INSTRUCTIONS FOR THE TASK
The answer must be only the lines below from the one holding "persisted to disk.**" down to the one holding "frameWidth = 640", ends included, printed exactly; please omit all pictures.

────────

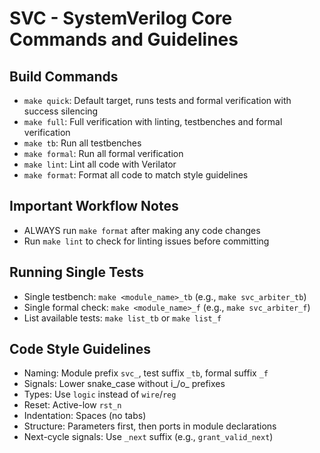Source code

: # SVC - SystemVerilog Core Commands and Guidelines

## Build Commands
- `make quick`: Default target, runs tests and formal verification with success silencing
- `make full`: Full verification with linting, testbenches and formal verification
- `make tb`: Run all testbenches
- `make formal`: Run all formal verification
- `make lint`: Lint all code with Verilator
- `make format`: Format all code to match style guidelines

## Important Workflow Notes
- ALWAYS run `make format` after making any code changes
- Run `make lint` to check for linting issues before committing

## Running Single Tests
- Single testbench: `make <module_name>_tb` (e.g., `make svc_arbiter_tb`)
- Single formal check: `make <module_name>_f` (e.g., `make svc_arbiter_f`)
- List available tests: `make list_tb` or `make list_f`

## Code Style Guidelines
- Naming: Module prefix `svc_`, test suffix `_tb`, formal suffix `_f`
- Signals: Lower snake_case without i_/o_ prefixes
- Types: Use `logic` instead of `wire`/`reg`
- Reset: Active-low `rst_n`
- Indentation: Spaces (no tabs)
- Structure: Parameters first, then ports in module declarations
- Next-cycle signals: Use `_next` suffix (e.g., `grant_valid_next`)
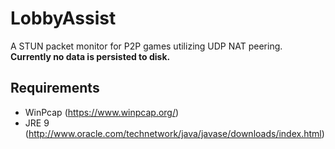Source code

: # LobbyAssist
A STUN packet monitor for P2P games utilizing UDP NAT peering.
**Currently no data is persisted to disk.**
## Requirements
* WinPcap (https://www.winpcap.org/)
* JRE 9 (http://www.oracle.com/technetwork/java/javase/downloads/index.html)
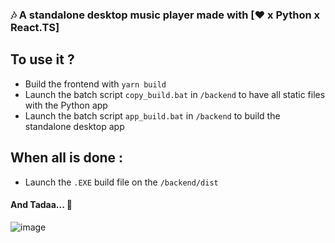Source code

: ### 🎶 A standalone desktop music player made with **[❤ x Python x React.TS]**

## To use it ?

- Build the frontend with `yarn build`
- Launch the batch script `copy_build.bat` in `/backend` to have all static files with the Python app
- Launch the batch script `app_build.bat` in `/backend` to build the standalone desktop app

## When all is done :

- Launch the `.EXE` build file on the `/backend/dist`

#### And Tadaa... 🎉

![image](https://github.com/user-attachments/assets/c1234b40-6bfd-4ded-9b61-434be58cd827)
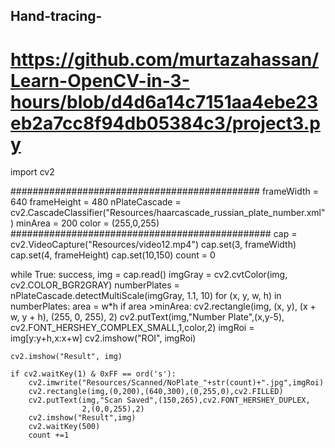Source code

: ## Hand-tracing-
# https://github.com/murtazahassan/Learn-OpenCV-in-3-hours/blob/d4d6a14c7151aa4ebe23eb2a7cc8f94db05384c3/project3.py
import cv2

#############################################
frameWidth = 640
frameHeight = 480
nPlateCascade = cv2.CascadeClassifier("Resources/haarcascade_russian_plate_number.xml")
minArea = 200
color = (255,0,255)
###############################################
cap = cv2.VideoCapture("Resources/video12.mp4")
cap.set(3, frameWidth)
cap.set(4, frameHeight)
cap.set(10,150)
count = 0

while True:
    success, img = cap.read()
    imgGray = cv2.cvtColor(img, cv2.COLOR_BGR2GRAY)
    numberPlates = nPlateCascade.detectMultiScale(imgGray, 1.1, 10)
    for (x, y, w, h) in numberPlates:
        area = w*h
        if area >minArea:
            cv2.rectangle(img, (x, y), (x + w, y + h), (255, 0, 255), 2)
            cv2.putText(img,"Number Plate",(x,y-5),
                        cv2.FONT_HERSHEY_COMPLEX_SMALL,1,color,2)
            imgRoi = img[y:y+h,x:x+w]
            cv2.imshow("ROI", imgRoi)

    cv2.imshow("Result", img)

    if cv2.waitKey(1) & 0xFF == ord('s'):
        cv2.imwrite("Resources/Scanned/NoPlate_"+str(count)+".jpg",imgRoi)
        cv2.rectangle(img,(0,200),(640,300),(0,255,0),cv2.FILLED)
        cv2.putText(img,"Scan Saved",(150,265),cv2.FONT_HERSHEY_DUPLEX,
                    2,(0,0,255),2)
        cv2.imshow("Result",img)
        cv2.waitKey(500)
        count +=1
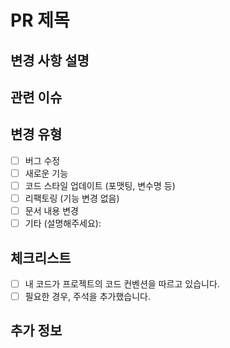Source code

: # PR 제목

## 변경 사항 설명

<!-- 이 PR에서 변경한 내용을 간단히 설명해주세요. -->

## 관련 이슈

<!-- 이 PR과 관련된 이슈 번호를 적어주세요. (예: #123) -->

## 변경 유형

- [ ] 버그 수정
- [ ] 새로운 기능
- [ ] 코드 스타일 업데이트 (포맷팅, 변수명 등)
- [ ] 리팩토링 (기능 변경 없음)
- [ ] 문서 내용 변경
- [ ] 기타 (설명해주세요):

## 체크리스트

<!--PR 체크리스트에 어떤 내용이 들어가면 좋을지 논의해 봅시다.-->

- [ ] 내 코드가 프로젝트의 코드 컨벤션을 따르고 있습니다.
- [ ] 필요한 경우, 주석을 추가했습니다.

## 추가 정보

<!-- PR에 대한 추가 정보나 스크린샷이 있다면 여기에 추가해주세요. -->
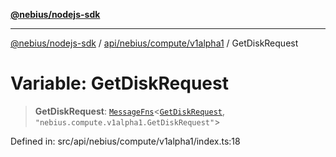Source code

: [**@nebius/nodejs-sdk**](../../../../../README.md)

---

[@nebius/nodejs-sdk](../../../../../README.md) / [api/nebius/compute/v1alpha1](../README.md) / GetDiskRequest

# Variable: GetDiskRequest

> **GetDiskRequest**: [`MessageFns`](../../../../../runtime/protos/core/interfaces/MessageFns.md)\<[`GetDiskRequest`](../interfaces/GetDiskRequest.md), `"nebius.compute.v1alpha1.GetDiskRequest"`\>

Defined in: src/api/nebius/compute/v1alpha1/index.ts:18
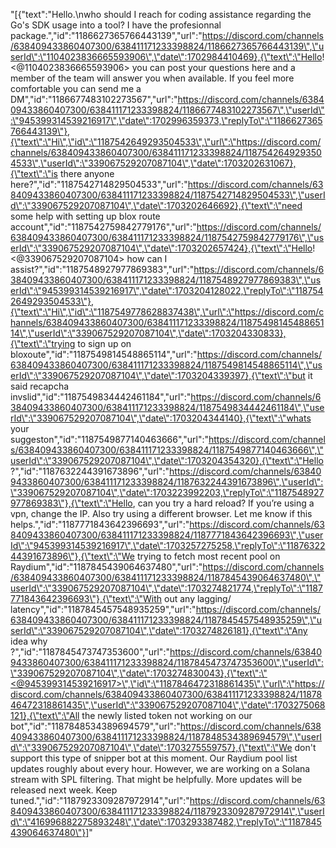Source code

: "[{\"text\":\"Hello.\\nwho should I reach for coding assistance regarding the Go's SDK usage into a tool? I have the profesionnal package.\",\"id\":\"1186627365766443139\",\"url\":\"https://discord.com/channels/638409433860407300/638411171233398824/1186627365766443139\",\"userId\":\"1104023836665593906\",\"date\":1702984410469},{\"text\":\"Hello! <@1104023836665593906> you can post your questions here and a member of the team will answer you when available. If you feel more comfortable you can send me a DM\",\"id\":\"1186677483102273567\",\"url\":\"https://discord.com/channels/638409433860407300/638411171233398824/1186677483102273567\",\"userId\":\"945399314539216917\",\"date\":1702996359373,\"replyTo\":\"1186627365766443139\"},{\"text\":\"Hi\",\"id\":\"1187542649293504533\",\"url\":\"https://discord.com/channels/638409433860407300/638411171233398824/1187542649293504533\",\"userId\":\"339067529207087104\",\"date\":1703202631067},{\"text\":\"is there anyone here?\",\"id\":\"1187542714829504533\",\"url\":\"https://discord.com/channels/638409433860407300/638411171233398824/1187542714829504533\",\"userId\":\"339067529207087104\",\"date\":1703202646692},{\"text\":\"need some help with setting up blox route account\",\"id\":\"1187542759842779176\",\"url\":\"https://discord.com/channels/638409433860407300/638411171233398824/1187542759842779176\",\"userId\":\"339067529207087104\",\"date\":1703202657424},{\"text\":\"Hello! <@339067529207087104> how can I assist?\",\"id\":\"1187548927977869383\",\"url\":\"https://discord.com/channels/638409433860407300/638411171233398824/1187548927977869383\",\"userId\":\"945399314539216917\",\"date\":1703204128022,\"replyTo\":\"1187542649293504533\"},{\"text\":\"Hi\",\"id\":\"1187549778628837438\",\"url\":\"https://discord.com/channels/638409433860407300/638411171233398824/1187549814548865114\",\"userId\":\"339067529207087104\",\"date\":1703204330833},{\"text\":\"trying to sign up on bloxoute\",\"id\":\"1187549814548865114\",\"url\":\"https://discord.com/channels/638409433860407300/638411171233398824/1187549814548865114\",\"userId\":\"339067529207087104\",\"date\":1703204339397},{\"text\":\"but it said recapcha invslid\",\"id\":\"1187549834442461184\",\"url\":\"https://discord.com/channels/638409433860407300/638411171233398824/1187549834442461184\",\"userId\":\"339067529207087104\",\"date\":1703204344140},{\"text\":\"whats your suggeston\",\"id\":\"1187549877140463666\",\"url\":\"https://discord.com/channels/638409433860407300/638411171233398824/1187549877140463666\",\"userId\":\"339067529207087104\",\"date\":1703204354320},{\"text\":\"Hello ?\",\"id\":\"1187632244391673896\",\"url\":\"https://discord.com/channels/638409433860407300/638411171233398824/1187632244391673896\",\"userId\":\"339067529207087104\",\"date\":1703223992203,\"replyTo\":\"1187548927977869383\"},{\"text\":\"Hello, can you try a hard reload? If you’re using a vpn, change the IP. Also try using a different browser. Let me know if this helps.\",\"id\":\"1187771843642396693\",\"url\":\"https://discord.com/channels/638409433860407300/638411171233398824/1187771843642396693\",\"userId\":\"945399314539216917\",\"date\":1703257275258,\"replyTo\":\"1187632244391673896\"},{\"text\":\"We trying to fetch most recent pool on Raydium\",\"id\":\"1187845439064637480\",\"url\":\"https://discord.com/channels/638409433860407300/638411171233398824/1187845439064637480\",\"userId\":\"339067529207087104\",\"date\":1703274821774,\"replyTo\":\"1187771843642396693\"},{\"text\":\"With out any lagging/ latency\",\"id\":\"1187845457548935259\",\"url\":\"https://discord.com/channels/638409433860407300/638411171233398824/1187845457548935259\",\"userId\":\"339067529207087104\",\"date\":1703274826181},{\"text\":\"Any idea why ?\",\"id\":\"1187845473747353600\",\"url\":\"https://discord.com/channels/638409433860407300/638411171233398824/1187845473747353600\",\"userId\":\"339067529207087104\",\"date\":1703274830043},{\"text\":\"<@945399314539216917>\",\"id\":\"1187846472318861435\",\"url\":\"https://discord.com/channels/638409433860407300/638411171233398824/1187846472318861435\",\"userId\":\"339067529207087104\",\"date\":1703275068121},{\"text\":\"All the newly listed token not working on our bot\",\"id\":\"1187848534389694579\",\"url\":\"https://discord.com/channels/638409433860407300/638411171233398824/1187848534389694579\",\"userId\":\"339067529207087104\",\"date\":1703275559757},{\"text\":\"We don't support this type of snipper bot at this moment. Our Raydium pool list updates roughly about every hour. However, we are working on a Solana stream with SPL filtering. That might be helpfully. More updates will be released next week. Keep tuned.\",\"id\":\"1187923309287972914\",\"url\":\"https://discord.com/channels/638409433860407300/638411171233398824/1187923309287972914\",\"userId\":\"416996882275893248\",\"date\":1703293387482,\"replyTo\":\"1187845439064637480\"}]"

────────

SOLUTION TO THE EXERCISE
**Currently no data is persisted to disk.**
## Requirements
* WinPcap (https://www.winpcap.org/)
* JRE 9 (http://www.oracle.com/technetwork/java/javase/downloads/index.html)
Source code

: ### 🎶 A standalone desktop music player made with **[❤ x Python x React.TS]**

## To use it ?

- Build the frontend with `yarn build`
- Launch the batch script `copy_build.bat` in `/backend` to have all static files with the Python app
- Launch the batch script `app_build.bat` in `/backend` to build the standalone desktop app

## When all is done :

- Launch the `.EXE` build file on the `/backend/dist`

#### And Tadaa... 🎉

![image](https://github.com/user-attachments/assets/c1234b40-6bfd-4ded-9b61-434be58cd827)
Source code

: ## Hand-tracing-
# https://github.com/murtazahassan/Learn-OpenCV-in-3-hours/blob/d4d6a14c7151aa4ebe23eb2a7cc8f94db05384c3/project3.py
import cv2

#############################################
frameWidth = 640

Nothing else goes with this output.